Saved data entries
--

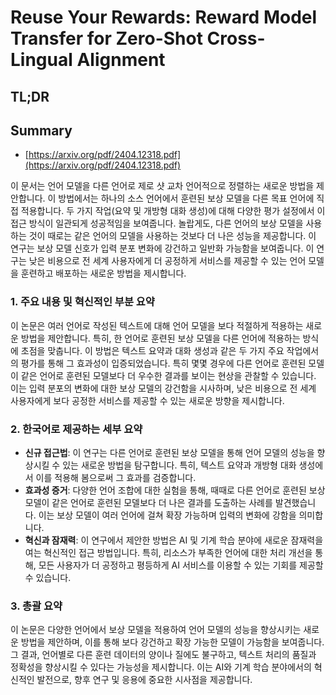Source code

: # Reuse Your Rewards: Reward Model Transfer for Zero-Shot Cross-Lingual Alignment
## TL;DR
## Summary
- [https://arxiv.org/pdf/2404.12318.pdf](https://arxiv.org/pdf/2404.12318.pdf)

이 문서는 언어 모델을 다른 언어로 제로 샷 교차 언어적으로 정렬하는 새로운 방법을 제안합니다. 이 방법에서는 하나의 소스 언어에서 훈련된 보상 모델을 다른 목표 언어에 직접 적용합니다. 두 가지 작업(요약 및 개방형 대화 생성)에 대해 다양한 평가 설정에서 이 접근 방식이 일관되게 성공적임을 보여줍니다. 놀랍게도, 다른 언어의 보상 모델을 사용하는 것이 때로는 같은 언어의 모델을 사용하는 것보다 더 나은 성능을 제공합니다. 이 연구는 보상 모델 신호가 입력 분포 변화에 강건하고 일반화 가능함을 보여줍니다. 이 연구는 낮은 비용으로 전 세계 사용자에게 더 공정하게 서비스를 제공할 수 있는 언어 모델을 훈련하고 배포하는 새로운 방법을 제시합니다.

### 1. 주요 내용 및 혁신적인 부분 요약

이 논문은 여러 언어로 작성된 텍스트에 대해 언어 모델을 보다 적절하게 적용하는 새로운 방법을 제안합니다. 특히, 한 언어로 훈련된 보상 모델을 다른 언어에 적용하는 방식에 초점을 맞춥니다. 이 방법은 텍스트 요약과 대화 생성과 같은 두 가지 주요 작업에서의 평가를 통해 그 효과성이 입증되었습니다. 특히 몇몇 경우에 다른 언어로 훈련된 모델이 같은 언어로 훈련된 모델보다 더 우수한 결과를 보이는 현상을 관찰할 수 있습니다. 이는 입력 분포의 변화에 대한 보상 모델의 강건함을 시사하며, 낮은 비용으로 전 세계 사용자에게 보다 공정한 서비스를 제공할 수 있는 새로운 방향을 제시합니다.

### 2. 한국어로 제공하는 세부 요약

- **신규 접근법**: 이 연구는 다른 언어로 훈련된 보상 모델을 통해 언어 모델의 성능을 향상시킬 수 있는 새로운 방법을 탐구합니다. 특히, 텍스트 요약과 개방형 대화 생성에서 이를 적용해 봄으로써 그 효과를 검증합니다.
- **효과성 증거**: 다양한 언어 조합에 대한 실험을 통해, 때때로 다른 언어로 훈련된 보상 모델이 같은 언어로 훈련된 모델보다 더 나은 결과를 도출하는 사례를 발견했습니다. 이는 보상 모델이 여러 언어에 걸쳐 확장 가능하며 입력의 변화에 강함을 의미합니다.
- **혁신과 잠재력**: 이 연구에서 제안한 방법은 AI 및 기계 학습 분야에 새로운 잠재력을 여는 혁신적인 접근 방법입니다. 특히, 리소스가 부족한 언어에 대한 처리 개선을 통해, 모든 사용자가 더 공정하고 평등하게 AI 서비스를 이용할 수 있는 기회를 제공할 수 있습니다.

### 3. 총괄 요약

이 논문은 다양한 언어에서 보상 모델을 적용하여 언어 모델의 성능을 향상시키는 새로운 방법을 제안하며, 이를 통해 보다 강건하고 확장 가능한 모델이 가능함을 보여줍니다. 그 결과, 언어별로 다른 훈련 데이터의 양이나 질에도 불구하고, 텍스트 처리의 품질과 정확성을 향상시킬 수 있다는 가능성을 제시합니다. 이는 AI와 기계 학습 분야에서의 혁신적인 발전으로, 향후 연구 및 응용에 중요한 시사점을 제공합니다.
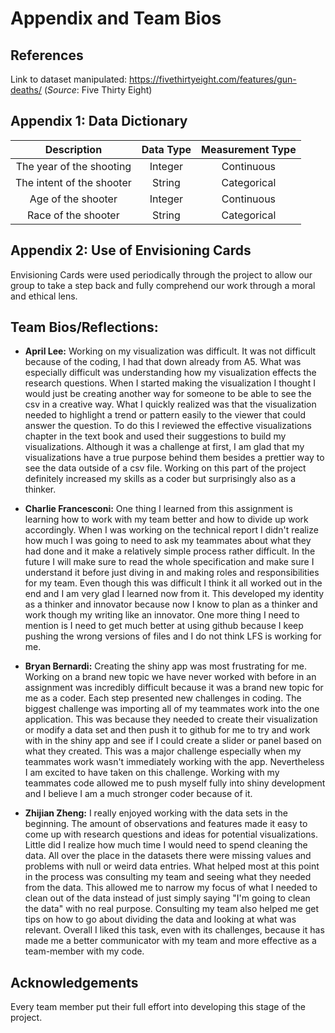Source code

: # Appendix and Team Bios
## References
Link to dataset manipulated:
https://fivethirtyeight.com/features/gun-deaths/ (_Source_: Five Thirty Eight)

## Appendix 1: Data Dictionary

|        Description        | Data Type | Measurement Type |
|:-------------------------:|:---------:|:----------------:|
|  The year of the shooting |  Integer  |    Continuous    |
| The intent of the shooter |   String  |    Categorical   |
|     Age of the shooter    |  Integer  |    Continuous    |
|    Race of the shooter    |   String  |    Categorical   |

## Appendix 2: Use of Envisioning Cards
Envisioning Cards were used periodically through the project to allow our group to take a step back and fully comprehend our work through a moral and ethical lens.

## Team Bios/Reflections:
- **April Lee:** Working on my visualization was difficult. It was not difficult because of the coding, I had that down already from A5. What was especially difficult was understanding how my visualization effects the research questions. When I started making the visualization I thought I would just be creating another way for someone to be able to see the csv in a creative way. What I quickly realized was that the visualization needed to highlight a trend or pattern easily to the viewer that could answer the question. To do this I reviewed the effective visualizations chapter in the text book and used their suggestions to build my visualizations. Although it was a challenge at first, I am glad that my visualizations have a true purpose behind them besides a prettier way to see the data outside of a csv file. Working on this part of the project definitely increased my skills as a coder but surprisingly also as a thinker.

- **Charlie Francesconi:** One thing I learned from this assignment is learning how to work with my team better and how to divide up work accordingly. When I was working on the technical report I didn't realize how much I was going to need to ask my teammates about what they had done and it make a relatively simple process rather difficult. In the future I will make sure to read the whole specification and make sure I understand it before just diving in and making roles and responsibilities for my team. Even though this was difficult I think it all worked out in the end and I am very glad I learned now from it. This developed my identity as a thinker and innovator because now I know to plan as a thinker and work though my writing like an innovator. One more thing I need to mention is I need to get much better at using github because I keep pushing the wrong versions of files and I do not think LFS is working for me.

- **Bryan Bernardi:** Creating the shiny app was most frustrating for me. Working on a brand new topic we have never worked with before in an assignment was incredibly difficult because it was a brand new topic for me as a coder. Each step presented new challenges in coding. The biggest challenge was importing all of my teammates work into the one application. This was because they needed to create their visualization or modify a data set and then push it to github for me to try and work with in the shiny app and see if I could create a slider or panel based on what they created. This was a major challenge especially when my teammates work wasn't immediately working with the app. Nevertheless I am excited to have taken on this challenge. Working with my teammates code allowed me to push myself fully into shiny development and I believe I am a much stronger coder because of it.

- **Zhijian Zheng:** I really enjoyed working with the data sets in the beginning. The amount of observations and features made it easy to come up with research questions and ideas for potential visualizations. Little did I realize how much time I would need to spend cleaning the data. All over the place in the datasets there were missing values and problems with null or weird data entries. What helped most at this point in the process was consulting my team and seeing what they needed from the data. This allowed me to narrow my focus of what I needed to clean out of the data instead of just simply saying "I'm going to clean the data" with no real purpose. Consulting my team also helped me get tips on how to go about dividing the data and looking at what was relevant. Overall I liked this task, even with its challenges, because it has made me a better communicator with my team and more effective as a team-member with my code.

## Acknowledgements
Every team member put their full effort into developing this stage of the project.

--

■ WORK REQUIRED
For this exercise, copy each line of the data above exactly, from the first through the line containing "### 1. 주요 내용 및 혁신적인 부분 요약", and drop the pictures.

■ RESULT FOR THIS EXERCISE
Source code

: # Reuse Your Rewards: Reward Model Transfer for Zero-Shot Cross-Lingual Alignment
## TL;DR
## Summary
- [https://arxiv.org/pdf/2404.12318.pdf](https://arxiv.org/pdf/2404.12318.pdf)

이 문서는 언어 모델을 다른 언어로 제로 샷 교차 언어적으로 정렬하는 새로운 방법을 제안합니다. 이 방법에서는 하나의 소스 언어에서 훈련된 보상 모델을 다른 목표 언어에 직접 적용합니다. 두 가지 작업(요약 및 개방형 대화 생성)에 대해 다양한 평가 설정에서 이 접근 방식이 일관되게 성공적임을 보여줍니다. 놀랍게도, 다른 언어의 보상 모델을 사용하는 것이 때로는 같은 언어의 모델을 사용하는 것보다 더 나은 성능을 제공합니다. 이 연구는 보상 모델 신호가 입력 분포 변화에 강건하고 일반화 가능함을 보여줍니다. 이 연구는 낮은 비용으로 전 세계 사용자에게 더 공정하게 서비스를 제공할 수 있는 언어 모델을 훈련하고 배포하는 새로운 방법을 제시합니다.

### 1. 주요 내용 및 혁신적인 부분 요약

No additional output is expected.